[Input]
──────────

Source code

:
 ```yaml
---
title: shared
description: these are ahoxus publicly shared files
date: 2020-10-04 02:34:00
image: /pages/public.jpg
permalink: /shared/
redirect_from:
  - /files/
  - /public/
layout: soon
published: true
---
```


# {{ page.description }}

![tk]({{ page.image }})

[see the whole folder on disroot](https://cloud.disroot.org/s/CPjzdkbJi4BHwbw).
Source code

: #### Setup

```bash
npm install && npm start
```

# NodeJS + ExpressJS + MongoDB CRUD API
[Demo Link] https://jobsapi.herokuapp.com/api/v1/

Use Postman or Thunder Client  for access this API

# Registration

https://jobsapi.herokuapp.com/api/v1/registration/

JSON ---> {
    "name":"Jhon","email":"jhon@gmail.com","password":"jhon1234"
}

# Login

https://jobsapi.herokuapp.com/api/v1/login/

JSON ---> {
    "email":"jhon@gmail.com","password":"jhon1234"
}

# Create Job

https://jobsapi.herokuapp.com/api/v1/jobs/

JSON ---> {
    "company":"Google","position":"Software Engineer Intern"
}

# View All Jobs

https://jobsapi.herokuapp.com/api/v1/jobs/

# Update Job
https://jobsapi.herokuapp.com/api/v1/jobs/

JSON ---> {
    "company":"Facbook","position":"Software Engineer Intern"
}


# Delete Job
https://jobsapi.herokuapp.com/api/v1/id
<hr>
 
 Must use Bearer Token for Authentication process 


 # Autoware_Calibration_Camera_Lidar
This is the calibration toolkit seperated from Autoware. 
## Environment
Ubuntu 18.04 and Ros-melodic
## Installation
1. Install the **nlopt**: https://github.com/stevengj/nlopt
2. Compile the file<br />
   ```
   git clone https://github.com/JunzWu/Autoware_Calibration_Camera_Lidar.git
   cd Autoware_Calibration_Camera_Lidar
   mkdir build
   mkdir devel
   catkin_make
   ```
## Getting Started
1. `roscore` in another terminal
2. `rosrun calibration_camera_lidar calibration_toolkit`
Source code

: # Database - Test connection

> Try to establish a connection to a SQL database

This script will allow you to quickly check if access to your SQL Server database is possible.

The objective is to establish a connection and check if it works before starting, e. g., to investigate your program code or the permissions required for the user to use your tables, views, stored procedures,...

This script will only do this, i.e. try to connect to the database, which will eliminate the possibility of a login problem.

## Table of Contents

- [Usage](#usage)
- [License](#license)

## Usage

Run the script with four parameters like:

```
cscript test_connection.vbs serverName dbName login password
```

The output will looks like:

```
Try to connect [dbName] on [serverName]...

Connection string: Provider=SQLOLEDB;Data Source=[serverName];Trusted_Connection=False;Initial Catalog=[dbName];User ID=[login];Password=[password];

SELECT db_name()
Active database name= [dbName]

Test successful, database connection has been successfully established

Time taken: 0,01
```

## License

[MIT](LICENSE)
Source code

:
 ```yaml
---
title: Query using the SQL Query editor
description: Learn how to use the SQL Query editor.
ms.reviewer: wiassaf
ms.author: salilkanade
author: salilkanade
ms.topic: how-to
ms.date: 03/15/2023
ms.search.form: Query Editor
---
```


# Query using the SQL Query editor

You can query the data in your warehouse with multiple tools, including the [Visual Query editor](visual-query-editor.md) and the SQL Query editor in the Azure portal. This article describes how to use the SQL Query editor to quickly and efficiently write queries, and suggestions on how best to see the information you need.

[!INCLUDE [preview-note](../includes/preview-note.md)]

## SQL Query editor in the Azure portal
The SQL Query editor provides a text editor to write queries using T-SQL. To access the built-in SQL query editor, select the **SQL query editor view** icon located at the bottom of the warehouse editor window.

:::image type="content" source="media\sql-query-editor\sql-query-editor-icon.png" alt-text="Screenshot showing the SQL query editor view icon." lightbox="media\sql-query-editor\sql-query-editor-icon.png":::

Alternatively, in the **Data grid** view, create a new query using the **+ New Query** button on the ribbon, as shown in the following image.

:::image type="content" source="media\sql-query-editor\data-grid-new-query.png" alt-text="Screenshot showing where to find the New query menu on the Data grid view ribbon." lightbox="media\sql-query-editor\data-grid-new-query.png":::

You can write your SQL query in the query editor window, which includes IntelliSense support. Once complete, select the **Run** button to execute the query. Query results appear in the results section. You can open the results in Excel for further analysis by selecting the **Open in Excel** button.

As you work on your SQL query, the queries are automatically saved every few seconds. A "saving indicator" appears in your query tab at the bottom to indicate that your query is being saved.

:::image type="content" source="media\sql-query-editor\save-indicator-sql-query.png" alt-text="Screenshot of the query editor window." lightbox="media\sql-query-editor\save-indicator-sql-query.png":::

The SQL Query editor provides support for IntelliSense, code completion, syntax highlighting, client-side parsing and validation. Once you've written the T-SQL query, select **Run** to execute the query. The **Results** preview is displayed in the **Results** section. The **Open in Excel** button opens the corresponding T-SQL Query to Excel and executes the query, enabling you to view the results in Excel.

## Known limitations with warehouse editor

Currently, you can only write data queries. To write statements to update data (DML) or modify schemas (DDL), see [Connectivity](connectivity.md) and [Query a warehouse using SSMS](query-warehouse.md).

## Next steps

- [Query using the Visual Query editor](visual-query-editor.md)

──────────

Return exactly, please, the lines of the material from the first one down to and including the line where "# NodeJS + ExpressJS + MongoDB CRUD API" appears.

Source code

:
 ```yaml
---
title: shared
description: these are ahoxus publicly shared files
date: 2020-10-04 02:34:00
image: /pages/public.jpg
permalink: /shared/
redirect_from:
  - /files/
  - /public/
layout: soon
published: true
---
```


# {{ page.description }}

![tk]({{ page.image }})

[see the whole folder on disroot](https://cloud.disroot.org/s/CPjzdkbJi4BHwbw).
Source code

: #### Setup

```bash
npm install && npm start
```

# NodeJS + ExpressJS + MongoDB CRUD API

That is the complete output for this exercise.